Most countries accepted the goal of halving by 2015 the number of people worldwide who do not have access to safe water and sanitation during the 2003 G8 Evian summit but it is still a pressing issue. Water is becoming scarcer in certain places, and its availability is a major social and economic concern. Currently, about a billion people around the world routinely drink unhealthy water.

Even if this difficult goal is met, it will still leave more than an estimated half a billion people without access to safe drinking water and over a billion without access to adequate sanitation. Poor water quality and bad sanitation are deadly; some five million deaths a year are caused by polluted drinking water, and the World Health Organization estimates that safe water could prevent 1.4 million child deaths from diarrhoea each year.

Water-poor countries use the importation of goods as the primary method of importing water (to leave enough for local human consumption), since the manufacturing process uses around 10 to 100 times products' masses in water.

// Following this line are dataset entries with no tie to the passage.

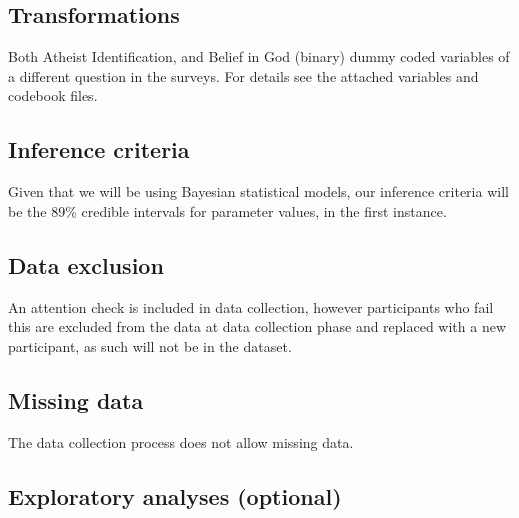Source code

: \documentclass[]{article}
\newcounter{question}
\begin{document}
\hypertarget{transformations}{%
\subsection{Transformations}\label{transformations}}

Both Atheist Identification, and Belief in God (binary) dummy coded
variables of a different question in the surveys. For details see the
attached variables and codebook files.

\hypertarget{inference-criteria}{%
\subsection{Inference criteria}\label{inference-criteria}}

Given that we will be using Bayesian statistical models, our inference
criteria will be the 89\% credible intervals for parameter values, in
the first instance.

\hypertarget{data-exclusion}{%
\subsection{Data exclusion}\label{data-exclusion}}

An attention check is included in data collection, however participants
who fail this are excluded from the data at data collection phase and
replaced with a new participant, as such will not be in the dataset.

\hypertarget{missing-data}{%
\subsection{Missing data}\label{missing-data}}

The data collection process does not allow missing data.

\hypertarget{exploratory-analyses-optional}{%
\subsection{Exploratory analyses
(optional)}\label{exploratory-analyses-optional}}
\end{document}
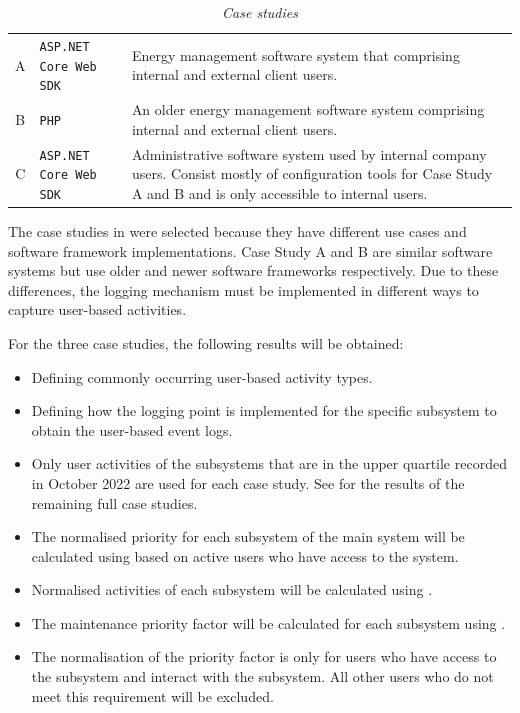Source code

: \begin{table}[!htb]
	\centering
	\caption[Case studies]
	{\textit{Case studies}}
	\label{tbl:ch3_caseStudies}
	\begin{tabularx}{\textwidth}{clX}
		\toprule
		\thead{Case study} & \thead{Software framework} & \thead{Description} \\
		\midrule
		\rowcolor{lightgray}
		A & \texttt{ASP.NET Core Web SDK} & \RaggedRight Energy management software system that comprising internal and external client users. \\
		B & \texttt{PHP} & \RaggedRight An older energy management software system comprising internal and external client users. \\
		\rowcolor{lightgray}
		C & \texttt{ASP.NET Core Web SDK} & \RaggedRight Administrative software system used by internal company users. Consist mostly of configuration tools for Case Study A and B and is only accessible to internal users. \\
		\bottomrule
	\end{tabularx}
\end{table}

The case studies in  were selected because they have different use cases and software framework implementations. Case Study A and B are similar software systems but use older and newer software frameworks respectively. Due to these differences, the logging mechanism must be implemented in different ways to capture user-based activities. \par For the three case studies, the following results will be obtained:

\begin{itemize}
\item Defining commonly occurring user-based activity types.
\item Defining how the logging point is implemented for the specific subsystem to obtain the user-based event logs.
\item Only user activities of the subsystems that are in the upper quartile recorded in October 2022 are used for each case study. See  for the results of the remaining full case studies.
\item The normalised priority for each subsystem of the main system will be calculated using  based on active users who have access to the system.
\item Normalised activities of each subsystem will be calculated using .
\item The maintenance priority factor will be calculated for each subsystem using .
\item The normalisation of the priority factor is only for users who have access to the subsystem and interact with the subsystem. All other users who do not meet this requirement will be excluded.
\end{itemize}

The distribution of drinking water is done through municipal water systems, tanker delivery or as bottled water. Governments in many countries have programmes to distribute water to the needy at no charge.

Reducing usage by using potable water only for human consumption is another option. In some cities such as Hong Kong, sea water is extensively used for flushing toilets citywide in order to conserve fresh water resources.

Polluting water may be the biggest single misuse of water, to the extent that a pollutant limits other uses of the water, it becomes a waste of the resource regardless of benefits to the polluter.

Other people pay the price of water pollution, while the profits of private firms are not redistributed to the local population and victims of this pollution. Pharmaceuticals consumed by humans often end up in the waterways and can have detrimental effects on aquatic life if it does not bio-accumulate and is not biodegradable.